WORK INSTRUCTION:
In the records below, find the line containing "2. **Hogyan telepíthetem" and restate it and all lines after it exactly, through the last line.

TASK INPUTS:
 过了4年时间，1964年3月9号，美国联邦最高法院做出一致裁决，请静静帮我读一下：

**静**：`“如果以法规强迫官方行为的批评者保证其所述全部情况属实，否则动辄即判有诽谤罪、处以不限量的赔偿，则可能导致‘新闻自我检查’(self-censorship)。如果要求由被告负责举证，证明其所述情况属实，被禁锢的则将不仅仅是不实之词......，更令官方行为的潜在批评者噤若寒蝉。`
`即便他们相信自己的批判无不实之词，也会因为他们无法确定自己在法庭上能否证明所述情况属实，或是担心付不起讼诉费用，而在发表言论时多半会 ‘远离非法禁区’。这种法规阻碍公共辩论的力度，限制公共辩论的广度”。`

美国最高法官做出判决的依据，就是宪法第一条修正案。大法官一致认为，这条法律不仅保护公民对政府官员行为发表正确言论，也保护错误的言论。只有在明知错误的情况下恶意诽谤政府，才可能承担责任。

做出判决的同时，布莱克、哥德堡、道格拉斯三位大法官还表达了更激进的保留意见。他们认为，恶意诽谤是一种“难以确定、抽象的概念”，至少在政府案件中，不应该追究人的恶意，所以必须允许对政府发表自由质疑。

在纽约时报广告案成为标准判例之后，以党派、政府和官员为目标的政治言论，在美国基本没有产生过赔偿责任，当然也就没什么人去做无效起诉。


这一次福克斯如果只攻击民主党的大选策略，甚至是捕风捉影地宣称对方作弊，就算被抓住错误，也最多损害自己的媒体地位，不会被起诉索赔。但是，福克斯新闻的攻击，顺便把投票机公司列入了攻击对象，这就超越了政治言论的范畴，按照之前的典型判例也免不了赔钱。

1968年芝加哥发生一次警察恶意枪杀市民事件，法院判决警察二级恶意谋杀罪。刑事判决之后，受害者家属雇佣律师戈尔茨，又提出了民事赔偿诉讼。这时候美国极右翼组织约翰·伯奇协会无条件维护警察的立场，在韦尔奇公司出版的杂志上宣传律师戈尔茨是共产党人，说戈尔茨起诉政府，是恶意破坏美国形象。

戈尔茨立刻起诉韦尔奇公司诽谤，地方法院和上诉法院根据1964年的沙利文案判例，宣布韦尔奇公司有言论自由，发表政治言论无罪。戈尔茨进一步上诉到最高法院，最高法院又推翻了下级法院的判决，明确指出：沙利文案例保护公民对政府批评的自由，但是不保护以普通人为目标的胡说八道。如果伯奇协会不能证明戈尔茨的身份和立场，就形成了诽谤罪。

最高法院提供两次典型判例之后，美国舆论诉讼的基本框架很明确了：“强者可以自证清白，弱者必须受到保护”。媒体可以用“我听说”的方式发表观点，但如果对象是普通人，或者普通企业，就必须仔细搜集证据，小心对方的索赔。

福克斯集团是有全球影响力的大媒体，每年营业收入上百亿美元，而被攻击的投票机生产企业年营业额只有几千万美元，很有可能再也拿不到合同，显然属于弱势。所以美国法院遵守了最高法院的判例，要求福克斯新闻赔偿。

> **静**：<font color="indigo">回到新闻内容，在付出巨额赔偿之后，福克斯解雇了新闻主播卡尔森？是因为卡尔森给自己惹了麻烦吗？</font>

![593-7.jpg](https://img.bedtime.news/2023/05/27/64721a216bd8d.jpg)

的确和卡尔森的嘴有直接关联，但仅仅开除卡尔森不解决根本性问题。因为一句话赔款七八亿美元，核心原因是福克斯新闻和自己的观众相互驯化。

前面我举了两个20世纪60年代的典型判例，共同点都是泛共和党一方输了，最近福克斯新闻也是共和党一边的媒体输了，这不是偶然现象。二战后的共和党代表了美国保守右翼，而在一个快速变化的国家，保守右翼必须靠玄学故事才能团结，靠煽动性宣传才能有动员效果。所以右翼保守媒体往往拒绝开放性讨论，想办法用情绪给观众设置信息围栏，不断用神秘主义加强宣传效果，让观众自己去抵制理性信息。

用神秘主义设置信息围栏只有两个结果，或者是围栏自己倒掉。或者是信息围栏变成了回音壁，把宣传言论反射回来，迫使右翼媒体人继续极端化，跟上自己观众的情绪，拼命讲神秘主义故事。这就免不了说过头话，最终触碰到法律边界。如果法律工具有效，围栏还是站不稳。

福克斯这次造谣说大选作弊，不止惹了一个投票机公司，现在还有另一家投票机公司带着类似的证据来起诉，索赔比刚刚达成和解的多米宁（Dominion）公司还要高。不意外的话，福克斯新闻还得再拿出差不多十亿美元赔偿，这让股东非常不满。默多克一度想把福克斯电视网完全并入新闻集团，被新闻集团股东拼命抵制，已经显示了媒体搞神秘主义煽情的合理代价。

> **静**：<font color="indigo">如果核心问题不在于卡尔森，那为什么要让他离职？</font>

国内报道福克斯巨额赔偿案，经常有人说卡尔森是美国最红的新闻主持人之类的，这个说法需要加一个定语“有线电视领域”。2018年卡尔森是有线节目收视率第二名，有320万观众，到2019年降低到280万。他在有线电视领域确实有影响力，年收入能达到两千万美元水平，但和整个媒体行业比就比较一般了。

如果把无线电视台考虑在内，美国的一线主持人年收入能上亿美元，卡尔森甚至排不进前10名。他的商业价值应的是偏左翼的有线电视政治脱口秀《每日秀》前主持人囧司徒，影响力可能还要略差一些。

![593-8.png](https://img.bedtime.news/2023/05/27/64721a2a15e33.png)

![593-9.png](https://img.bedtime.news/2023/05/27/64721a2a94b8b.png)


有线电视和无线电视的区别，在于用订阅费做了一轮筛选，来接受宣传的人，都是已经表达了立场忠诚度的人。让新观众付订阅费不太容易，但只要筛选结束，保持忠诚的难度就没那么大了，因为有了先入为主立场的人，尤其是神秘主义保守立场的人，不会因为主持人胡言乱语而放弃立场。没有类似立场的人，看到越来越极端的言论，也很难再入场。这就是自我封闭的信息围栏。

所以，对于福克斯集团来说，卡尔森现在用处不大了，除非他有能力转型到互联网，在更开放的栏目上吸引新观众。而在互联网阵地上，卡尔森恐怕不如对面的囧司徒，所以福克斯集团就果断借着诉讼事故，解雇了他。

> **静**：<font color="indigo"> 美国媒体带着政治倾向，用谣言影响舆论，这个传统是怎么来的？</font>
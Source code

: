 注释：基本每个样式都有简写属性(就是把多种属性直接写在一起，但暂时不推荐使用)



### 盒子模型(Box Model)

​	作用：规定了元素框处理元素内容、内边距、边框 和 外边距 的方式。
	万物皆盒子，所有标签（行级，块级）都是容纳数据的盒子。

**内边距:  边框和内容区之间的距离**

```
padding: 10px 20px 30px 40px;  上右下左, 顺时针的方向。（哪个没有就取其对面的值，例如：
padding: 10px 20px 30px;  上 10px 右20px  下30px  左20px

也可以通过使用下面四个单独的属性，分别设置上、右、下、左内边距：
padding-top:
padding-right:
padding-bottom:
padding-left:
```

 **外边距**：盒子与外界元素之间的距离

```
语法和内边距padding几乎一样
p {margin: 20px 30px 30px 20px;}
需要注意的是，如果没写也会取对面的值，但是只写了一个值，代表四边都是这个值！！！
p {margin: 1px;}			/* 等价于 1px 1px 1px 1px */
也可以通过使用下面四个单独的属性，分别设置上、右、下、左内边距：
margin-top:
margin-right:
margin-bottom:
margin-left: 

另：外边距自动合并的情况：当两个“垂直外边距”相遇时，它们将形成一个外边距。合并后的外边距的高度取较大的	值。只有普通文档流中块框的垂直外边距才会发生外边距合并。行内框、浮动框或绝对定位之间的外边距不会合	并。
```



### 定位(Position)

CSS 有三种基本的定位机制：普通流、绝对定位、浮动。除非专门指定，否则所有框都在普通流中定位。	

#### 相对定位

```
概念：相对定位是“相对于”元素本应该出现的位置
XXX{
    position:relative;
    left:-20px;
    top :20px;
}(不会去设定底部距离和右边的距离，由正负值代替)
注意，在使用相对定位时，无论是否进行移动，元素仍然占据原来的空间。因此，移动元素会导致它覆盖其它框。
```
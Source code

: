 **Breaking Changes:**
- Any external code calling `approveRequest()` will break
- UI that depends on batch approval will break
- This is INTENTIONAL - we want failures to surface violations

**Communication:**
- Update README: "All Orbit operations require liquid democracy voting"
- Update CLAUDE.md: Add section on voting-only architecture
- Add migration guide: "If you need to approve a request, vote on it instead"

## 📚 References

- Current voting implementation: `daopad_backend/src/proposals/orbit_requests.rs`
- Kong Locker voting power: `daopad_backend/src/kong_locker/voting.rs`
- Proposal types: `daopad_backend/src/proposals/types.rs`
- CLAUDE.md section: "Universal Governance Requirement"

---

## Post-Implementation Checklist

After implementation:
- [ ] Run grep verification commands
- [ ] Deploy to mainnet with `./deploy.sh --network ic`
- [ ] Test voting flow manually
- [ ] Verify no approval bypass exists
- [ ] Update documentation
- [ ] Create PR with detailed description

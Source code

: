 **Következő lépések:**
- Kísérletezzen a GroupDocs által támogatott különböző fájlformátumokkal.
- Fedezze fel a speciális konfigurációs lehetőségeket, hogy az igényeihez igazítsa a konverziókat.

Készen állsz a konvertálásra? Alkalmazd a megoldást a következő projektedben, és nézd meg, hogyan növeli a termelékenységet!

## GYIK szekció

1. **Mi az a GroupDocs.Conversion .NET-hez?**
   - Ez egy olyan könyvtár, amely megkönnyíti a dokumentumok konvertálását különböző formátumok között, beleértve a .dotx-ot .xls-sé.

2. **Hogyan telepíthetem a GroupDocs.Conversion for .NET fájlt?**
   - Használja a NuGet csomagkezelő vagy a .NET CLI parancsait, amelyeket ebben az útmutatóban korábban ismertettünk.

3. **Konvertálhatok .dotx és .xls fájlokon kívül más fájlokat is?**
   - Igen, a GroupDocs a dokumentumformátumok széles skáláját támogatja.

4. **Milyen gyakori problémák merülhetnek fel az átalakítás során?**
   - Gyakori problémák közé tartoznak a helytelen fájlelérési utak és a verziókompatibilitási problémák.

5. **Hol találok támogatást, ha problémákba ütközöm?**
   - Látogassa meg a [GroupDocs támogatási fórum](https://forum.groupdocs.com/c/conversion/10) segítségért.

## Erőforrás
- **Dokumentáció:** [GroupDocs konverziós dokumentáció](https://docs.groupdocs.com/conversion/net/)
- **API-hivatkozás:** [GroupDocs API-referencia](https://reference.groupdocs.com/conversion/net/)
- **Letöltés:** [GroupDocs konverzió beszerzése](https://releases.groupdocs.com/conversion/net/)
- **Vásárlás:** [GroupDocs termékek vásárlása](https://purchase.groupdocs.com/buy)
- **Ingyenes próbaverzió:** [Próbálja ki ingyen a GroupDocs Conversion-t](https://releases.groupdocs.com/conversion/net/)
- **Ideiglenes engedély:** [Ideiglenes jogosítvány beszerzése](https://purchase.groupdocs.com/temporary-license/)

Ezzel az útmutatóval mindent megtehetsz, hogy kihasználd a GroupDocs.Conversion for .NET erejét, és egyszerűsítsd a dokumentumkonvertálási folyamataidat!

ANSWER SPACE:
2. **Hogyan telepíthetem a GroupDocs.Conversion for .NET fájlt?**
   - Használja a NuGet csomagkezelő vagy a .NET CLI parancsait, amelyeket ebben az útmutatóban korábban ismertettünk.

3. **Konvertálhatok .dotx és .xls fájlokon kívül más fájlokat is?**
   - Igen, a GroupDocs a dokumentumformátumok széles skáláját támogatja.

4. **Milyen gyakori problémák merülhetnek fel az átalakítás során?**
   - Gyakori problémák közé tartoznak a helytelen fájlelérési utak és a verziókompatibilitási problémák.

5. **Hol találok támogatást, ha problémákba ütközöm?**
   - Látogassa meg a [GroupDocs támogatási fórum](https://forum.groupdocs.com/c/conversion/10) segítségért.

## Erőforrás
- **Dokumentáció:** [GroupDocs konverziós dokumentáció](https://docs.groupdocs.com/conversion/net/)
- **API-hivatkozás:** [GroupDocs API-referencia](https://reference.groupdocs.com/conversion/net/)
- **Letöltés:** [GroupDocs konverzió beszerzése](https://releases.groupdocs.com/conversion/net/)
- **Vásárlás:** [GroupDocs termékek vásárlása](https://purchase.groupdocs.com/buy)
- **Ingyenes próbaverzió:** [Próbálja ki ingyen a GroupDocs Conversion-t](https://releases.groupdocs.com/conversion/net/)
- **Ideiglenes engedély:** [Ideiglenes jogosítvány beszerzése](https://purchase.groupdocs.com/temporary-license/)

Ezzel az útmutatóval mindent megtehetsz, hogy kihasználd a GroupDocs.Conversion for .NET erejét, és egyszerűsítsd a dokumentumkonvertálási folyamataidat!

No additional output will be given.